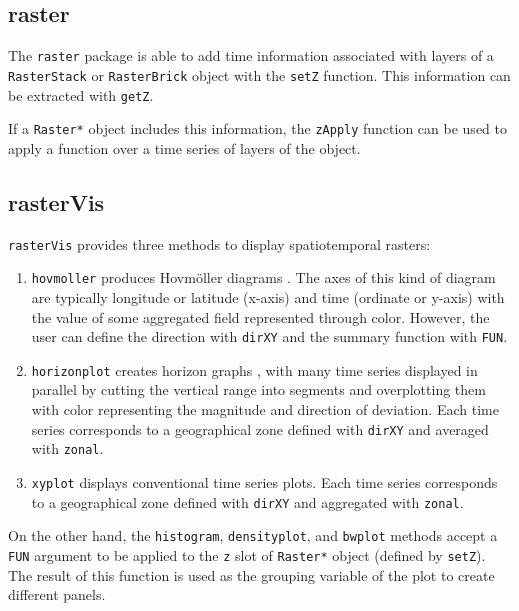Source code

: \documentclass[smallroyalvopaper]{memoir}
\begin{document}
\subsection{raster}
\label{sec:orgheadline39}
\label{sec:rasterST}

The \texttt{raster} package \cite{Hijmans2013} is able to add time information associated with layers of a \texttt{RasterStack} or \texttt{RasterBrick} object with the \texttt{setZ} function. This information can be extracted with \texttt{getZ}.

If a \texttt{Raster*} object includes this information, the \texttt{zApply} function can be used to apply a function over a time series of layers of the object.

\subsection{rasterVis}
\label{sec:orgheadline40}
\label{sec:rastervisST}

\texttt{rasterVis} \cite{Perpinan.Hijmans2013} provides three methods to display spatiotemporal rasters:

\begin{enumerate}
\item \texttt{hovmoller} produces Hovmöller diagrams \cite{Hovmoeller1949a}. The axes of this kind of diagram are typically longitude or latitude (x-axis) and time (ordinate or y-axis) with the value of some aggregated field represented through color. However, the user can define the direction with \texttt{dirXY} and the summary function with \texttt{FUN}.

\item \texttt{horizonplot} creates horizon graphs \cite{Few2008}, with many time series displayed in parallel by cutting the vertical range into segments and overplotting them with color representing the magnitude and direction of deviation. Each time series corresponds to a geographical zone defined with \texttt{dirXY} and averaged with \texttt{zonal}.

\item \texttt{xyplot} displays conventional time series plots. Each time series corresponds to a geographical zone defined with \texttt{dirXY} and aggregated with \texttt{zonal}.
\end{enumerate}

On the other hand, the \texttt{histogram}, \texttt{densityplot}, and \texttt{bwplot} methods accept a \texttt{FUN} argument to be applied to the \texttt{z} slot of \texttt{Raster*} object (defined by \texttt{setZ}). The result of this function is used as the grouping variable of the plot to create different panels.
\end{document}
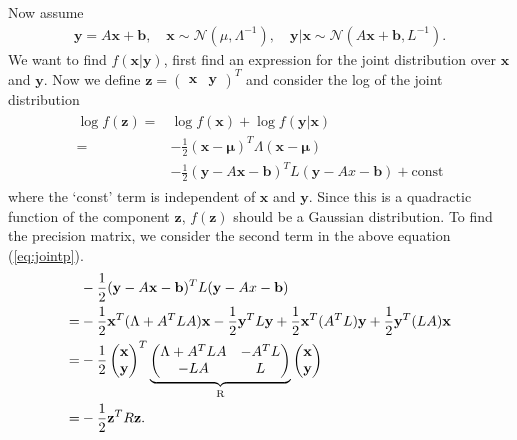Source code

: {Now assume
\begin{align}
\mathbf{y}=A\mathbf{x}+\mathbf{b}, \quad \mathbf{x}\sim\mathcal{N}(\mu,\Lambda^{-1}),\quad \mathbf{y}|\mathbf{x}\sim\mathcal{N}(A\mathbf{x}+\mathbf{b},L^{-1}).
\end{align}
We want to find $f(\mathbf{x}|\mathbf{y})$, first find an expression for the joint distribution over $\mathbf{x}$ and $\mathbf{y}$. Now we define 
$\mathbf{z} = \begin{pmatrix} \mathbf{x} & \mathbf{y} \end{pmatrix}^{T}$
and consider the log of the joint distribution
\begin{align}
\begin{split}
\log f(\mathbf{z}) = &  \log f(\mathbf{x}) + \log f(\mathbf{y}|\mathbf{x}) \\
     = 	&-\frac{1}{2}(\mathbf{x}-\mathbf{\mu})^T\Lambda(\mathbf{x}-\mathbf{\mu}) \\
     	& -\frac{1}{2}(\mathbf{y}-A\mathbf{x}-\mathbf{b})^TL(\mathbf{y}-Ax-\mathbf{b}) + \text{const}
\end{split}
\label{eq:jointp}
\end{align}
where the `const' term is independent of $\mathbf{x}$ and $\mathbf{y}$. Since this is a quadractic function of the component $\mathbf{z}$, $f(\mathbf{z})$ should be a Gaussian distribution. To find the precision matrix, we consider the second term in the above equation (\ref{eq:jointp}). 
\begin{align}
\begin{split}
& -\frac{1}{2}(\mathbf{y}-A\mathbf{x}-\mathbf{b})^TL(\mathbf{y}-Ax-\mathbf{b})\\
     = & -\frac{1}{2}\mathbf{x}^T(\Lambda+A^TLA)\mathbf{x}-\frac{1}{2}\mathbf{y}^{T}L\mathbf{y}+\frac{1}{2}\mathbf{x}^T(A^TL)\mathbf{y}+\frac{1}{2}\mathbf{y}^T(LA)\mathbf{x} \\
     =	& -\frac{1}{2}\begin{pmatrix} \mathbf{x} \\ \mathbf{y} \end{pmatrix}^T\underbrace {\begin{pmatrix} 
        \Lambda+A^{T}LA &-A^{T}L  \\
        -LA & L 
        \end{pmatrix}}_{\text R}\begin{pmatrix} \mathbf{x} \\ \mathbf{y} \end{pmatrix}\\
     = & -\frac{1}{2}\mathbf{z}^TR\mathbf{z}.

\end{split}
\end{align}}
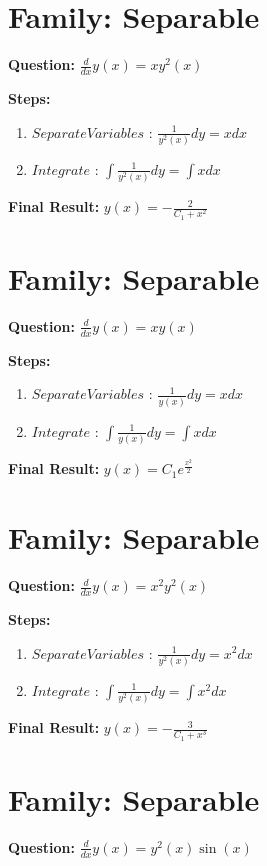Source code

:\documentclass{article}
\begin{document}
\section*{Family: Separable}
\textbf{Question:} $\frac{d}{d x} y{\left(x \right)} = x y^{2}{\left(x \right)}$

\textbf{Steps:}
\begin{enumerate}
\item $Separate Variables$ :  $\frac{1}{y^{2}{\left(x \right)}} dy = x dx$
\item $Integrate$ :  $\int \frac{1}{y^{2}{\left(x \right)}} dy = \int x dx$
\end{enumerate}
\textbf{Final Result:} $y{\left(x \right)} = - \frac{2}{C_{1} + x^{2}}$

\section*{Family: Separable}
\textbf{Question:} $\frac{d}{d x} y{\left(x \right)} = x y{\left(x \right)}$

\textbf{Steps:}
\begin{enumerate}
\item $Separate Variables$ :  $\frac{1}{y{\left(x \right)}} dy = x dx$
\item $Integrate$ :  $\int \frac{1}{y{\left(x \right)}} dy = \int x dx$
\end{enumerate}
\textbf{Final Result:} $y{\left(x \right)} = C_{1} e^{\frac{x^{2}}{2}}$

\section*{Family: Separable}
\textbf{Question:} $\frac{d}{d x} y{\left(x \right)} = x^{2} y^{2}{\left(x \right)}$

\textbf{Steps:}
\begin{enumerate}
\item $Separate Variables$ :  $\frac{1}{y^{2}{\left(x \right)}} dy = x^{2} dx$
\item $Integrate$ :  $\int \frac{1}{y^{2}{\left(x \right)}} dy = \int x^{2} dx$
\end{enumerate}
\textbf{Final Result:} $y{\left(x \right)} = - \frac{3}{C_{1} + x^{3}}$

\section*{Family: Separable}
\textbf{Question:} $\frac{d}{d x} y{\left(x \right)} = y^{2}{\left(x \right)} \sin{\left(x \right)}$
\end{document}
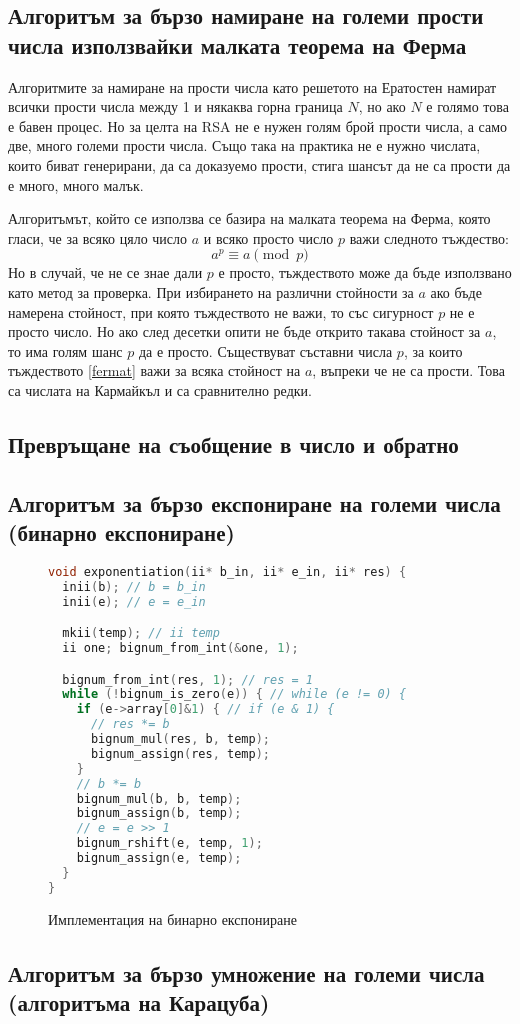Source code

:   \subsection{Алгоритъм за бързо намиране на големи прости числа използвайки малката теорема на Ферма} \label{primesalgo}
  Алгоритмите за намиране на прости числа като решетото на Ератостен\cite{primesieve} намират всички прости числа между 1 и някаква горна граница $N$, но ако $N$ е голямо това е бавен процес. Но за целта на RSA не е нужен голям брой прости числа, а само две, много големи прости числа. Също така на практика не е нужно числата, които биват генерирани, да са доказуемо прости, стига шансът да не са прости да е много, много малък.

  Алгоритъмът, който се използва се базира на малката теорема на Ферма, която гласи, че за всяко цяло число $a$ и всяко просто число $p$ важи следното тъждество:
  \begin{equation}
    a^p \equiv a \pmod{p}
    \label{fermat}
  \end{equation}
  Но в случай, че не се знае дали $p$ е просто, тъждеството може да бъде използвано като метод за проверка. При избирането на различни стойности за $a$ ако бъде намерена стойност, при която тъждеството не важи, то със сигурност $p$ не е просто число. Но ако след десетки опити не бъде открито такава стойност за $a$, то има голям шанс $p$ да е просто.
  Съществуват съставни числа $p$, за които тъждеството \ref{fermat} важи за всяка стойност на $a$, въпреки че не са прости. Това са числата на Кармайкъл и са сравнително редки.\cite{carmichaelrare} %

  \subsection{Превръщане на съобщение в число и обратно} \label{paddingscheme}

  \subsection{Алгоритъм за бързо експониране на големи числа (бинарно експониране)} \label{binexp}

\begin{figure}[p]
\caption{Имплементация на бинарно експониране}
\begin{lstlisting}[language=C]
void exponentiation(ii* b_in, ii* e_in, ii* res) {
  inii(b); // b = b_in
  inii(e); // e = e_in

  mkii(temp); // ii temp
  ii one; bignum_from_int(&one, 1);

  bignum_from_int(res, 1); // res = 1
  while (!bignum_is_zero(e)) { // while (e != 0) {
    if (e->array[0]&1) { // if (e & 1) {
      // res *= b
      bignum_mul(res, b, temp);
      bignum_assign(res, temp);
    }
    // b *= b
    bignum_mul(b, b, temp);
    bignum_assign(b, temp);
    // e = e >> 1
    bignum_rshift(e, temp, 1);
    bignum_assign(e, temp);
  }
}
\end{lstlisting}
\end{figure}

  \subsection{Алгоритъм за бързо умножение на големи числа (алгоритъма на Карацуба)} \label{karatsuba}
———
- [TASK INSTRUCTIONS]:
Reply with every line of the listing that has the string "Final".

- [WORKED SOLUTION]:
\textbf{Final Result:} $y{\left(x \right)} = - \frac{2}{C_{1} + x^{2}}$
\textbf{Final Result:} $y{\left(x \right)} = C_{1} e^{\frac{x^{2}}{2}}$
\textbf{Final Result:} $y{\left(x \right)} = - \frac{3}{C_{1} + x^{3}}$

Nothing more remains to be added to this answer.